6/25/2011

Nem em ataque cibernético o Governo Brasileiro esta preparado


As últimas semanas foram extremamente complicadas para o mercado de segurança em internet. Alegando agir em nome da liberdade de expressão, grupos de crackers promoveram uma onda de ataques com intuito de derrubar diversos sites, incluindo gigantes do mercado eletrônico e páginas e serviços de governos. Entre as vítimas, estão endereços brasileiros, como os sites daPresidência da República e do governo federal, que saíram do ar na última quarta-feira.
Todos foram vítimas de uma prática conhecida como Distributed Denial of Service (DDoS), que em português pode ser traduzida como “negação de serviço distribuida”. Os ataques consistem em sobrecarregar os sites, que recebem um grande número de acessos ao mesmo tempo e ficam indisponíveis para o usuário legítimo. É uma situação comparável a um congestionamento das linhas de telefones celulares durante a noite de Natal. “Imagine 60.000 computadores tentando acessar, ao mesmo tempo, um site que não está preparado para essa demanda. Essa quantidade de requisições pode causar a indisponibilidade de uma página em poucos segundos”, diz Alexandre Sieira, diretor operacional da empresa de segurança da informação Cipher.
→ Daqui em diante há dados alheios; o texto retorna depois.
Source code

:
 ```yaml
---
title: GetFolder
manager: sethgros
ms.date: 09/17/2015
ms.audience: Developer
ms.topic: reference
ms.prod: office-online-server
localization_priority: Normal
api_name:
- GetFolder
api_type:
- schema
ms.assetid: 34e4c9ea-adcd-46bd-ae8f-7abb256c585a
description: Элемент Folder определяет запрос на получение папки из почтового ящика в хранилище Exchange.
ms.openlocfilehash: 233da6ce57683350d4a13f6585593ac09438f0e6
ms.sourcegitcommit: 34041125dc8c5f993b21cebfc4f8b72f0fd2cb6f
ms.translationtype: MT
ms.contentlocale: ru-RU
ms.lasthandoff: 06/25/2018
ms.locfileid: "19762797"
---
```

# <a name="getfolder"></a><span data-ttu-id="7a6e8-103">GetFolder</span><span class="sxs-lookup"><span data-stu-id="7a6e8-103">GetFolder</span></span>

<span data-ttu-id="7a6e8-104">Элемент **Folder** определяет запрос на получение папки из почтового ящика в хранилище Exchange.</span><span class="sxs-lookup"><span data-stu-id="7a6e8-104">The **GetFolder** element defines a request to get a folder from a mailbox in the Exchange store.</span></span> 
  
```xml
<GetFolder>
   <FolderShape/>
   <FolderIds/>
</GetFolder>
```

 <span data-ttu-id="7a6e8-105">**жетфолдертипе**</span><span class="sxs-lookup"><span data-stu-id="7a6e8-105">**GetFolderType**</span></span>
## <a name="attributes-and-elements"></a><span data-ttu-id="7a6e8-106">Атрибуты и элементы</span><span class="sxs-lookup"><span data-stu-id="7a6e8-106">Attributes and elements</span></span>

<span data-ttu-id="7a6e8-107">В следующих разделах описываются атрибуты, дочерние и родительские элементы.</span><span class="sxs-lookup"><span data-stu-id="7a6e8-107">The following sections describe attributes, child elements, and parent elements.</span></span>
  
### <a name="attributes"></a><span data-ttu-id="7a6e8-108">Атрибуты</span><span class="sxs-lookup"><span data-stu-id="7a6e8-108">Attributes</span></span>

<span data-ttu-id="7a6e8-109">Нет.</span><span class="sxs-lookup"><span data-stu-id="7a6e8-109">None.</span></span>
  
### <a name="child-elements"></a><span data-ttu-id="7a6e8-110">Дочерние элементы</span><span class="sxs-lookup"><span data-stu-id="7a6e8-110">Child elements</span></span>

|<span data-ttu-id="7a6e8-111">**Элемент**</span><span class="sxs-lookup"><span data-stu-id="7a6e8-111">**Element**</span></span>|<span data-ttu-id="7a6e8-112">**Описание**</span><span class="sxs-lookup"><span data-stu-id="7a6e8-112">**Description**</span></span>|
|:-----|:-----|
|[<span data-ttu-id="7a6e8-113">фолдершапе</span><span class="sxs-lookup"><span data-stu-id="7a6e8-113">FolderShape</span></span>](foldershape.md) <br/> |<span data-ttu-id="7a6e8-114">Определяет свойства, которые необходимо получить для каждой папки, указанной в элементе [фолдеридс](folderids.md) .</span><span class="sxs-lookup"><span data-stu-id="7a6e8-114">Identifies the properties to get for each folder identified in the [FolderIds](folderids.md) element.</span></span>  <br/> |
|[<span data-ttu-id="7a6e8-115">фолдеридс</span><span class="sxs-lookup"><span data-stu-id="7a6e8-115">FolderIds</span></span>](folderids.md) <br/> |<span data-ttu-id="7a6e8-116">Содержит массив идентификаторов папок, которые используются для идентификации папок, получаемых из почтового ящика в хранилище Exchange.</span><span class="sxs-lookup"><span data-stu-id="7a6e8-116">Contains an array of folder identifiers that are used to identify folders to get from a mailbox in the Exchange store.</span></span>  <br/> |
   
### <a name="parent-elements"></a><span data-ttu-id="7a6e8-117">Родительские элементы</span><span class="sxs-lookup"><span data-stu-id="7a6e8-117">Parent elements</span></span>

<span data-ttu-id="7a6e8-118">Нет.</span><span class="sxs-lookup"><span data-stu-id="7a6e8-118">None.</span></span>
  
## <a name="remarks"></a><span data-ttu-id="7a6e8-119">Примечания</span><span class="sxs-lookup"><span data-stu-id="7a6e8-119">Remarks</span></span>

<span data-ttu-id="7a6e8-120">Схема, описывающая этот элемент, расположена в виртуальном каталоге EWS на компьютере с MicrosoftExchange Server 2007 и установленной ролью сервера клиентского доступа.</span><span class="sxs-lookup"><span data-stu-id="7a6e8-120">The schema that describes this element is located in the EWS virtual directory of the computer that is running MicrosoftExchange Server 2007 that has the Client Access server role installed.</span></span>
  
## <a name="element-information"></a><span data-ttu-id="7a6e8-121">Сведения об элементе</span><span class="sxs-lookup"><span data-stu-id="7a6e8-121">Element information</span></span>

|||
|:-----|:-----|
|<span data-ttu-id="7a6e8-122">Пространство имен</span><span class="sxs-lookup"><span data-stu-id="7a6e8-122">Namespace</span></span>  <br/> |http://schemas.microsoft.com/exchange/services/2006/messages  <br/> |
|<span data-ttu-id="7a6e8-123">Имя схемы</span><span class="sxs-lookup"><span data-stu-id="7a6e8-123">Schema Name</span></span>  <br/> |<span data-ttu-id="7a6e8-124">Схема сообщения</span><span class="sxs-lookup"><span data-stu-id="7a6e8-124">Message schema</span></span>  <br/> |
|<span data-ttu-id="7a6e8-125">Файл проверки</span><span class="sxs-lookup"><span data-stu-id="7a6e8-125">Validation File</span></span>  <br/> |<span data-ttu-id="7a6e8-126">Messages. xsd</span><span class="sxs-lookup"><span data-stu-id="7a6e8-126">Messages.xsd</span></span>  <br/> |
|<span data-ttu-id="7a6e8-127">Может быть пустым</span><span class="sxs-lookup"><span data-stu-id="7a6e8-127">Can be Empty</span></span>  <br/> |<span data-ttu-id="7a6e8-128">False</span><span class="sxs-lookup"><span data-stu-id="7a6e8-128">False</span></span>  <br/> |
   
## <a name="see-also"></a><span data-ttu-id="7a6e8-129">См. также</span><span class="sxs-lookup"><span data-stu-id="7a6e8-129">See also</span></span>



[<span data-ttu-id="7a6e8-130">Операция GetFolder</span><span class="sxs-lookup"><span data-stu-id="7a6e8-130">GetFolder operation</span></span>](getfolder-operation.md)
A tática se provou efetiva com a maioria dos sites, mas não todos. Em dezembro de 2010, a Amazon.com – gigante do varejo eletrônico –, por exemplo, foi alvo do grupo conhecido comoAnonymous e continuou firme e forte em seu lugar. Mas o que levou a página da loja virtual a ser mais resistente do que a do serviço do governo brasileiro?
De acordo com o especialista, tudo depende da estrutura – e dos objetivos – do site em questão. “Quantos milhões de dólares a Amazon perderia se ficasse algumas horas fora do ar? Pela natureza do serviço prestado, o site da loja deve estar preparado para atender a uma demanda de grandes proporções”, afirma Sieira. Projetados para enfrentar sobrecargas típicas de Natal (e outras datas do comércio em que o movimento de consumidores cresce subitamente, como dia das mães, pais e assim por diante), esses serviços podem lidar com as dezenas de milhares de pedidos de acesso simultâneo típicas dos ataques virtuais. “De certa forma, eles estão preparados para um ataque”, disse.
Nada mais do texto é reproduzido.